The book depicts the racial kaleidoscope of our era. I have been fascinated by black American culture since I was in high school. Read Eldridge Cleaver in the eighth grade. Was obsessed by blues musicians, worshiped basketball players, particularly the playground legends. Getting to interview Kareem Adbul-Jabbar in my role as the host of the Los Angeles Review of Books Radio Hour was a life highlight for a New York kid. These interests in the context of 2018 have become retroactively problematic. To some, they smack of "festishisizing" or "othering." There are well-meaning people who think a writer who is not a member of a particular group lacks "standing" to write about that group. There are black characters in The Hazards Of Good Fortune, along with Jews, Italians, Russians, and WASPs. It's a New York novel, for god sakes. One of the main characters is an NBA player.
I've been a diehard NBA fan since I was a kid, attended Knicks games in Madison Square Garden and now I suffer with the Clippers in Los Angeles. A few years ago, I became obsessed with the Donald Sterling saga, where the Clippers owner was accused of being a racist, primarily because he was one. The NBA rightly booted him out. The novelist in me asked what if one of these latter day Jewish tycoons, like the kind I grew up around, found himself in a Sterling-like situation, but maybe undeservedly. What if he wasn't a racist? Mark Twain said a lie gets halfway around the world before the truth can pull its pants on.

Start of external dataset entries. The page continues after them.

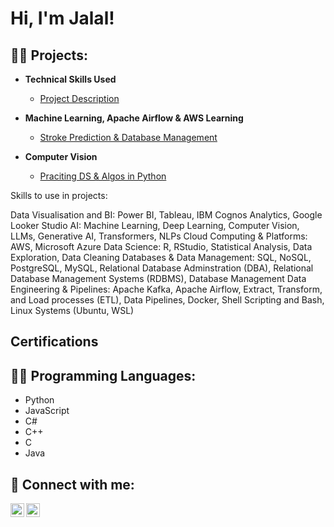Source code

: <h1>Hi, I'm Jalal! </h1>

<h2>👨‍💻 Projects:</h2>

- <b> Technical Skills Used </b>
  - [Project Description](https://github.com/Knocknock-AI/ActiveDirectoryLab)

 - <b> Machine Learning, Apache Airflow & AWS Learning </b>
   - [Stroke Prediction & Database Management](https://github.com/joshmadakor1/Algorithms-Practice)

- <b> Computer Vision </b>
  - [Praciting DS & Algos in Python](https://github.com/joshmadakor1/Algorithms-Practice)

Skills to use in projects:

Data Visualisation and BI: Power BI, Tableau, IBM Cognos Analytics, Google Looker Studio
AI: Machine Learning, Deep Learning, Computer Vision, LLMs, Generative AI, Transformers, NLPs
Cloud Computing & Platforms: AWS, Microsoft Azure
Data Science: R, RStudio, Statistical Analysis, Data Exploration, Data Cleaning
Databases & Data Management: SQL, NoSQL, PostgreSQL, MySQL, Relational Database Adminstration (DBA), Relational Database Management Systems (RDBMS), Database Management
Data Engineering & Pipelines: Apache Kafka, Apache Airflow, Extract, Transform, and Load processes (ETL), Data Pipelines, Docker, Shell Scripting and Bash, Linux Systems (Ubuntu, WSL)


<h2>Certifications</h2>

<h2>👨‍💻 Programming Languages:</h2>
<ul>
  <li>Python</li>
  <li>JavaScript</li>
  <li>C#</li>
  <li>C++</li>
  <li>C</li>
  <li>Java</li>
</ul>



<h2> 🤳 Connect with me:</h2>

[<img align="left" alt="Jalal | LinkedIn" width="22px" src="https://cdn.jsdelivr.net/npm/simple-icons@v3/icons/linkedin.svg" />][linkedin]
[<img align="left" alt="Jalal | Email" width="22px" src="https://cdn.jsdelivr.net/npm/simple-icons@v3/icons/gmail.svg" />][email]

[email]: mailto:jkrayem68@gmail.com
[linkedin]: https://www.linkedin.com/in/jalal-k-62b486129/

The protagonist of The Hazards Of Good Fortune is a good guy. Mostly. And then he says something that gets misinterpreted. We're in a cultural moment now where people are confused about who is allowed to say what. #MeToo and Black Lives Matter are ascendant. Power structures are being challenged. Our society is at an inflection point, and this seemed like the right time to pull on my rubber boots and wade into the national conversation.